=== Task to carry out ===
Set down the entries again word for word, without any of the images.

(Data records Opens)

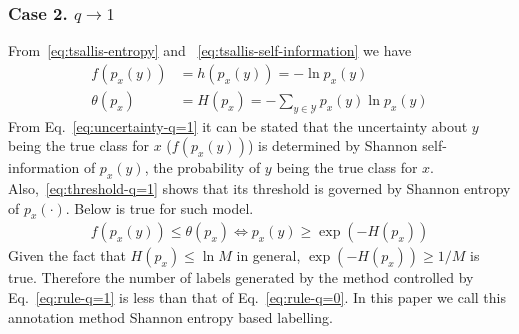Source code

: \documentclass[a4paper,conference]{IEEEtran}
\begin{document}
\subsubsection{Case 2. $q \rightarrow 1$}
From~\eqref{eq:tsallis-entropy} and ~\eqref{eq:tsallis-self-information} we have
\begin{align}
    f(p_{x}(y)) &= h(p_{x}(y)) = - \ln p_{x}(y)\label{eq:uncertainty-q=1}\\
    \theta(p_{x}) &= H(p_{x}) = - \sum_{y \in \mathcal{Y}} p_{x}(y) \ln p_{x}(y)\label{eq:threshold-q=1}
\end{align}
From Eq.~\eqref{eq:uncertainty-q=1} it can be stated that the uncertainty about $y$ being the true class for $x$ ($f(p_{x}(y))$) is determined by Shannon self-information of $p_{x}(y)$, the probability of $y$ being the true class for $x$.
Also,~\eqref{eq:threshold-q=1} shows that its threshold is governed by Shannon entropy of $p_{x}(\cdot)$. 
Below is true for such model.
\begin{align}
    f(p_{x}(y)) \le \theta(p_{x}) \Leftrightarrow p_{x}(y) \ge \exp(-H(p_{x}))\label{eq:rule-q=1}
\end{align}
Given the fact that $H(p_{x}) \le \ln M$ in general, $\exp(-H(p_{x})) \ge 1/M$ is true.
Therefore the number of labels generated by the method controlled by Eq.~\eqref{eq:rule-q=1} is less than that of Eq.~\eqref{eq:rule-q=0}.
In this paper we call this annotation method Shannon entropy based labelling.

\end{document}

(Data records Closes)

=== Task answer ===
Source code

: \documentclass[a4paper,conference]{IEEEtran}
\begin{document}
\subsubsection{Case 2. $q \rightarrow 1$}
From~\eqref{eq:tsallis-entropy} and ~\eqref{eq:tsallis-self-information} we have
\begin{align}
    f(p_{x}(y)) &= h(p_{x}(y)) = - \ln p_{x}(y)\label{eq:uncertainty-q=1}\\
    \theta(p_{x}) &= H(p_{x}) = - \sum_{y \in \mathcal{Y}} p_{x}(y) \ln p_{x}(y)\label{eq:threshold-q=1}
\end{align}
From Eq.~\eqref{eq:uncertainty-q=1} it can be stated that the uncertainty about $y$ being the true class for $x$ ($f(p_{x}(y))$) is determined by Shannon self-information of $p_{x}(y)$, the probability of $y$ being the true class for $x$.
Also,~\eqref{eq:threshold-q=1} shows that its threshold is governed by Shannon entropy of $p_{x}(\cdot)$. 
Below is true for such model.
\begin{align}
    f(p_{x}(y)) \le \theta(p_{x}) \Leftrightarrow p_{x}(y) \ge \exp(-H(p_{x}))\label{eq:rule-q=1}
\end{align}
Given the fact that $H(p_{x}) \le \ln M$ in general, $\exp(-H(p_{x})) \ge 1/M$ is true.
Therefore the number of labels generated by the method controlled by Eq.~\eqref{eq:rule-q=1} is less than that of Eq.~\eqref{eq:rule-q=0}.
In this paper we call this annotation method Shannon entropy based labelling.

\end{document}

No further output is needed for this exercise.